But a plan hatched by detention pal Seaweed sees her make the grade. That’s where her dream is supplanted by a bigger one, to end the token monthly ‘Negro Day’ and make the show fully integrated - blacks, white and any other colour, shape or size dancing together.
And she does it, with the help of friends, family and brilliant number after brilliant number. From the opening Good Morning Baltimore to the closing You Can’t Stop the Beat via the hilarious Miss Baltimore Crabs and sweet Without Love, Hairspray doesn’t let up for a minute.

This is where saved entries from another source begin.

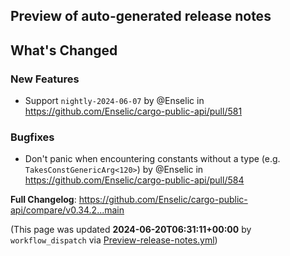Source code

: ## Preview of auto-generated release notes
<!-- Release notes generated using configuration in .github/release.yml at main -->

## What's Changed
### New Features
* Support `nightly-2024-06-07` by @Enselic in https://github.com/Enselic/cargo-public-api/pull/581
### Bugfixes
* Don't panic when encountering constants without a type (e.g. `TakesConstGenericArg<120>`) by @Enselic in https://github.com/Enselic/cargo-public-api/pull/584


**Full Changelog**: https://github.com/Enselic/cargo-public-api/compare/v0.34.2...main


(This page was updated **2024-06-20T06:31:11+00:00** by `workflow_dispatch` via [Preview-release-notes.yml](https://github.com/Enselic/cargo-public-api/actions/runs/9592712909))
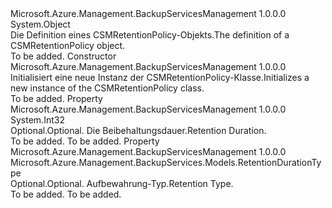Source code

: <Type Name="CSMRetentionPolicy" FullName="Microsoft.Azure.Management.BackupServices.Models.CSMRetentionPolicy">
  <TypeSignature Language="C#" Value="public class CSMRetentionPolicy" />
  <TypeSignature Language="ILAsm" Value=".class public auto ansi beforefieldinit CSMRetentionPolicy extends System.Object" />
  <TypeSignature Language="DocId" Value="T:Microsoft.Azure.Management.BackupServices.Models.CSMRetentionPolicy" />
  <TypeSignature Language="VB.NET" Value="Public Class CSMRetentionPolicy" />
  <TypeSignature Language="F#" Value="type CSMRetentionPolicy = class" />
  <AssemblyInfo>
    <AssemblyName>Microsoft.Azure.Management.BackupServicesManagement</AssemblyName>
    <AssemblyVersion>1.0.0.0</AssemblyVersion>
  </AssemblyInfo>
  <Base>
    <BaseTypeName>System.Object</BaseTypeName>
  </Base>
  <Interfaces />
  <Docs>
    <summary>
            <span data-ttu-id="ecf13-101">Die Definition eines CSMRetentionPolicy-Objekts.</span><span class="sxs-lookup"><span data-stu-id="ecf13-101">The definition of a CSMRetentionPolicy object.</span></span>
            </summary>
    <remarks>To be added.</remarks>
  </Docs>
  <Members>
    <Member MemberName=".ctor">
      <MemberSignature Language="C#" Value="public CSMRetentionPolicy ();" />
      <MemberSignature Language="ILAsm" Value=".method public hidebysig specialname rtspecialname instance void .ctor() cil managed" />
      <MemberSignature Language="DocId" Value="M:Microsoft.Azure.Management.BackupServices.Models.CSMRetentionPolicy.#ctor" />
      <MemberSignature Language="VB.NET" Value="Public Sub New ()" />
      <MemberType>Constructor</MemberType>
      <AssemblyInfo>
        <AssemblyName>Microsoft.Azure.Management.BackupServicesManagement</AssemblyName>
        <AssemblyVersion>1.0.0.0</AssemblyVersion>
      </AssemblyInfo>
      <Parameters />
      <Docs>
        <summary>
            <span data-ttu-id="ecf13-102">Initialisiert eine neue Instanz der CSMRetentionPolicy-Klasse.</span><span class="sxs-lookup"><span data-stu-id="ecf13-102">Initializes a new instance of the CSMRetentionPolicy class.</span></span>
            </summary>
        <remarks>To be added.</remarks>
      </Docs>
    </Member>
    <Member MemberName="RetentionDuration">
      <MemberSignature Language="C#" Value="public int RetentionDuration { get; set; }" />
      <MemberSignature Language="ILAsm" Value=".property instance int32 RetentionDuration" />
      <MemberSignature Language="DocId" Value="P:Microsoft.Azure.Management.BackupServices.Models.CSMRetentionPolicy.RetentionDuration" />
      <MemberSignature Language="VB.NET" Value="Public Property RetentionDuration As Integer" />
      <MemberSignature Language="F#" Value="member this.RetentionDuration : int with get, set" Usage="Microsoft.Azure.Management.BackupServices.Models.CSMRetentionPolicy.RetentionDuration" />
      <MemberType>Property</MemberType>
      <AssemblyInfo>
        <AssemblyName>Microsoft.Azure.Management.BackupServicesManagement</AssemblyName>
        <AssemblyVersion>1.0.0.0</AssemblyVersion>
      </AssemblyInfo>
      <ReturnValue>
        <ReturnType>System.Int32</ReturnType>
      </ReturnValue>
      <Docs>
        <summary>
            <span data-ttu-id="ecf13-103">Optional.</span><span class="sxs-lookup"><span data-stu-id="ecf13-103">Optional.</span></span> <span data-ttu-id="ecf13-104">Die Beibehaltungsdauer.</span><span class="sxs-lookup"><span data-stu-id="ecf13-104">Retention Duration.</span></span>
            </summary>
        <value>To be added.</value>
        <remarks>To be added.</remarks>
      </Docs>
    </Member>
    <Member MemberName="RetentionType">
      <MemberSignature Language="C#" Value="public Microsoft.Azure.Management.BackupServices.Models.RetentionDurationType RetentionType { get; set; }" />
      <MemberSignature Language="ILAsm" Value=".property instance valuetype Microsoft.Azure.Management.BackupServices.Models.RetentionDurationType RetentionType" />
      <MemberSignature Language="DocId" Value="P:Microsoft.Azure.Management.BackupServices.Models.CSMRetentionPolicy.RetentionType" />
      <MemberSignature Language="VB.NET" Value="Public Property RetentionType As RetentionDurationType" />
      <MemberSignature Language="F#" Value="member this.RetentionType : Microsoft.Azure.Management.BackupServices.Models.RetentionDurationType with get, set" Usage="Microsoft.Azure.Management.BackupServices.Models.CSMRetentionPolicy.RetentionType" />
      <MemberType>Property</MemberType>
      <AssemblyInfo>
        <AssemblyName>Microsoft.Azure.Management.BackupServicesManagement</AssemblyName>
        <AssemblyVersion>1.0.0.0</AssemblyVersion>
      </AssemblyInfo>
      <ReturnValue>
        <ReturnType>Microsoft.Azure.Management.BackupServices.Models.RetentionDurationType</ReturnType>
      </ReturnValue>
      <Docs>
        <summary>
            <span data-ttu-id="ecf13-105">Optional.</span><span class="sxs-lookup"><span data-stu-id="ecf13-105">Optional.</span></span> <span data-ttu-id="ecf13-106">Aufbewahrung-Typ.</span><span class="sxs-lookup"><span data-stu-id="ecf13-106">Retention Type.</span></span>
            </summary>
        <value>To be added.</value>
        <remarks>To be added.</remarks>
      </Docs>
    </Member>
  </Members>
</Type>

First-rate doesn’t begun to describe a cast with so much talent and chemistry someone should turn them into a permanent company. Freya Sutton is dynamite as Tracy, while Brenda Edwards has soul to spare as DJ Motormouth Maybelle and Claire Sweeney shows a too-rarely tapped comic talent as Velma... keep an eye on her during the closing number.
Understudy Natasha Mould steps up to play Tracy’s awkward pal Penny Pingleton and proves a firecracker, while onstage boyfriend Seaweed certainly has ‘the motion of the ocean’.
Then there’s Peter Duncan and Tony Maudsley as Tracy’s parents, Wlbur and Edna. Benidorm’s Maudsley plays the drag straight - by not winking at the audience, he makes the lardy laundress all the funnier. And Duncan’s status as a song and dance man who happens to be a fine clown helps make Wilbur’s already charming duet with Edna, You’re Timeless to Me, the surprise showstopper.
Director Paul Kerryson has shepherded a terrific production here, worthy of the standing ovation it receives.
The set could be a little more, well, more, but the costumes, storytelling, production numbers, ensemble and band are all outstanding... this is a Hairspray that will have a hold on you.